TITLE: Multicommodity Facility Location
SPEAKER: Amitabh Sinha
WHEN: Thursday, March 4, 12:30 PM
WHERE: DH 1117
PAPERS:
ABSTRACT: Multicommodity facility location refers to the extension of facility location to allow for different clients having demand for different goods, from among a finite set of goods. This leads to several optimization problems, depending on the costs of opening facilities (now a function of the commodities it produces). In this paper, we introduce and study some variants of multicommodity facility location, and provide approximation algorithms and hardness results for them.

Joint work with R. Ravi, appeared in SODA 2004.


TITLE: Permutation classes, an overview
SPEAKER: Michael Albert, University of Otago
WHEN: Thursday, April 15, 12:30 PM
WHERE: DH 1117
PAPERS:
ABSTRACT: If data items 1, 2, and 3 are processed by a stack, they can be output in any order except 312. More generally, if items 1,2,...,n are processed by a stack they can be output in any order not containing the pattern 312, i.e. no three elements a < b < c of the input can occur in the order cab in the output. This observation of Knuth's, extended to other data structures by Tarjan and Pratt, became the foundation of the study of permutation classes. Subsequent investigations in this area were of a more abstract combinatorial nature, focused on enumeration problems and the, recently resolved, Wilf-Stanley conjecture.

We will provide an overview of the study of permutation classes, biased towards the original viewpoint, and including recent results connecting permutation classes with regular and context free languages.


TITLE: Balanced Graph Partitioning
SPEAKER: Konstantin Andreev
WHEN: Thursday, April 22, 12:30 PM
WHERE: DH 1117
PAPERS:
ABSTRACT: In this talk we consider the problem of $(k,\nu)$-balanced graph partitioning - dividing the vertices of a graph into $k$ almost equal size components (each of size less than $\nu \cdot \frac{n}{k}$) so that the capacity of edges between different components is minimized. This problem is a natural generalization of several other problems such as minimum bisection, which is the $(2,1)$-balanced partitioning problem. We present a bicriteria polynomial time approximation algorithm with an $O(\log^2{n})$-approximation for any constant $\nu>1$. For $\nu =1$ we show that no polytime approximation algorithm can guarantee a finite approximation ratio unless $P=NP$. Previous work has only considered the $(k,\nu)$-balanced partitioning problem for $\nu \geq 2$.

Joint work with H. Raecke, to appear in SPAA 2004


TITLE: Disjoint Representability of sets
SPEAKER: Jozsef Balogh, Ohio State University
WHEN: Thursday, April 29, 12:30 PM
WHERE: DH 1117
PAPERS:
ABSTRACT: For a hypergraph H and a set S, the trace of H on S is defined to be the set of all intersections of edges of H with S.

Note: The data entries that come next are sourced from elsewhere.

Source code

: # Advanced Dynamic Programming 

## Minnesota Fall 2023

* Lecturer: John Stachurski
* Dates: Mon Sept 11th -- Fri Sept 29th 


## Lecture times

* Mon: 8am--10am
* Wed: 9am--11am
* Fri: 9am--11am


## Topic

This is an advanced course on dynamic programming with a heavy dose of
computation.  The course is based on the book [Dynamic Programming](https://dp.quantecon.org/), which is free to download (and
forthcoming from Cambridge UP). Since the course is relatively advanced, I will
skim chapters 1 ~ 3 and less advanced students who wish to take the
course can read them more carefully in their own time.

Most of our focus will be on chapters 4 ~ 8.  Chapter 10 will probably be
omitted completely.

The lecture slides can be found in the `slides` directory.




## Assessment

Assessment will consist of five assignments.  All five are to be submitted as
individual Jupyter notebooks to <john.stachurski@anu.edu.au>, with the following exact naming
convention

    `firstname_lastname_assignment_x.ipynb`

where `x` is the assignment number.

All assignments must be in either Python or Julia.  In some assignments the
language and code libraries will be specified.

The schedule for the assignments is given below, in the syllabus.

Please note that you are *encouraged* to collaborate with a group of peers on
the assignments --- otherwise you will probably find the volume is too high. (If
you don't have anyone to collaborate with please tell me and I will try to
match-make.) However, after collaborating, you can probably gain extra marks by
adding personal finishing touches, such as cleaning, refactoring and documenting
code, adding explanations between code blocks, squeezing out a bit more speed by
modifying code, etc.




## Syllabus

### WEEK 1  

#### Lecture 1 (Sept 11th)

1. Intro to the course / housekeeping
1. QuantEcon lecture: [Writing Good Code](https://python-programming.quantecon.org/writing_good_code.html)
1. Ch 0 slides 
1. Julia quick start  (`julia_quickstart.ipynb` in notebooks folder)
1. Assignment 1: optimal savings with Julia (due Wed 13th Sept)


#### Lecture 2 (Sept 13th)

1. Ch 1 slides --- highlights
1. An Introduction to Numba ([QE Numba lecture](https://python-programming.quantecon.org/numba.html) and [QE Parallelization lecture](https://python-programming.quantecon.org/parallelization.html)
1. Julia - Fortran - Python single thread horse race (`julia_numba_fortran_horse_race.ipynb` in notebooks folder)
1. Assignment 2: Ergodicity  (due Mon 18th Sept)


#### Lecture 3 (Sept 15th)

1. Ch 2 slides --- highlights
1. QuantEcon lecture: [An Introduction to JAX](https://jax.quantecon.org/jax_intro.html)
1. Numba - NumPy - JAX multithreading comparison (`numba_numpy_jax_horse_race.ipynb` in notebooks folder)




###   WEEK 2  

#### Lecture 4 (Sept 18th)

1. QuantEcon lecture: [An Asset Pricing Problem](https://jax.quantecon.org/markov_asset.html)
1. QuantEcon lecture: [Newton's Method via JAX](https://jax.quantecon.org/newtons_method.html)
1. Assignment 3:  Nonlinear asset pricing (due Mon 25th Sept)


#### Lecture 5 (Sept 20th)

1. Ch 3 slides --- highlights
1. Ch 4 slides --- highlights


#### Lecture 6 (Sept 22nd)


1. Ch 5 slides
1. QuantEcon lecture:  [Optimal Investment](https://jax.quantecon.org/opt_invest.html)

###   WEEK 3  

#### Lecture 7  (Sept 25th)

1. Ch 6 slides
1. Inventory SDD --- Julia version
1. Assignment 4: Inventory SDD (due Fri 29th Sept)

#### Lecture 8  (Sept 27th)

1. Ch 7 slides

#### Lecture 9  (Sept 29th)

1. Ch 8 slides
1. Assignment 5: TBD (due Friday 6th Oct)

We will consider forbidden trace problems, in which we want to find the largest hypergraph H that does not contain some list of forbidden configurations as traces, possibly with some restriction on the number of vertices or the size of the edges in H. Write $[k]^l$ for the set of all l-subsets of [k]={1,\cdots,k}. Note that H has k disjointly representable sets exactly when it has a $[k]^1$ trace.

We will focus on three forbidden configurations: the k-singleton $[k]^1$, the k-co-singleton $[k]^(k-1)$ and the k-chain $C_k = \{ \emptyset, [1], [2], \cdots , [k-1] \}$. We prove a number of results on the size of the largest hypergraph H with some combination of these traces forbidden, sometimes with restrictions on the number of vertices or the size of the edges. We obtain exact results in the case k=3, both for uniform and non-uniform hypergraphs, and classify the extremal examples, and asymptotical results for larger values of k.

This is joint work with P. Keevash and B. Sudakov.